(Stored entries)
★ ★ ★ ★ ★ ★ ★

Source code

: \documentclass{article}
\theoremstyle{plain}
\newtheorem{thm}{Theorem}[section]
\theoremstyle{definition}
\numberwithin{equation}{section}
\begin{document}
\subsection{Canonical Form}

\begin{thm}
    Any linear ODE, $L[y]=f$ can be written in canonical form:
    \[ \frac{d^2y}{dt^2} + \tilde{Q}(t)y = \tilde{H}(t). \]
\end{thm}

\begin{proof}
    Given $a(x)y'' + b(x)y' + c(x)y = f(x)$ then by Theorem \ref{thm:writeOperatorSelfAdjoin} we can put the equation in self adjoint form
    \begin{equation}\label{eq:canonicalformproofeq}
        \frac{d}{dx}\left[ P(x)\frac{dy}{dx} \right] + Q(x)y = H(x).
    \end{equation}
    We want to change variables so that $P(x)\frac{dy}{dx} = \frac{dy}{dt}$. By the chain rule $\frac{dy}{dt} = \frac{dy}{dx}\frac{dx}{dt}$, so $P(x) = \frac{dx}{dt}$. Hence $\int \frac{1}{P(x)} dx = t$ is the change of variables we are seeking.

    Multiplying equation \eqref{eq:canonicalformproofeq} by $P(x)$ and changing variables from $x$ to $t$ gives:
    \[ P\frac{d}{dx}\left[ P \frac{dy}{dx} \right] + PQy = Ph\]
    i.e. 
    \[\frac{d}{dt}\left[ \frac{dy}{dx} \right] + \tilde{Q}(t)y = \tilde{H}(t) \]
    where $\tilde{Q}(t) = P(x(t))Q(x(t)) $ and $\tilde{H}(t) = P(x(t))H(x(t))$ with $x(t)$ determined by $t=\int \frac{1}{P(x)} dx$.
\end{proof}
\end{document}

★ ★ ★ ★ ★ ★ ★

**Description of the task:** Look through the entries above, find each line containing "tilde", and copy it.

**Output of the task:**
    \[ \frac{d^2y}{dt^2} + \tilde{Q}(t)y = \tilde{H}(t). \]
    \[\frac{d}{dt}\left[ \frac{dy}{dx} \right] + \tilde{Q}(t)y = \tilde{H}(t) \]
    where $\tilde{Q}(t) = P(x(t))Q(x(t)) $ and $\tilde{H}(t) = P(x(t))H(x(t))$ with $x(t)$ determined by $t=\int \frac{1}{P(x)} dx$.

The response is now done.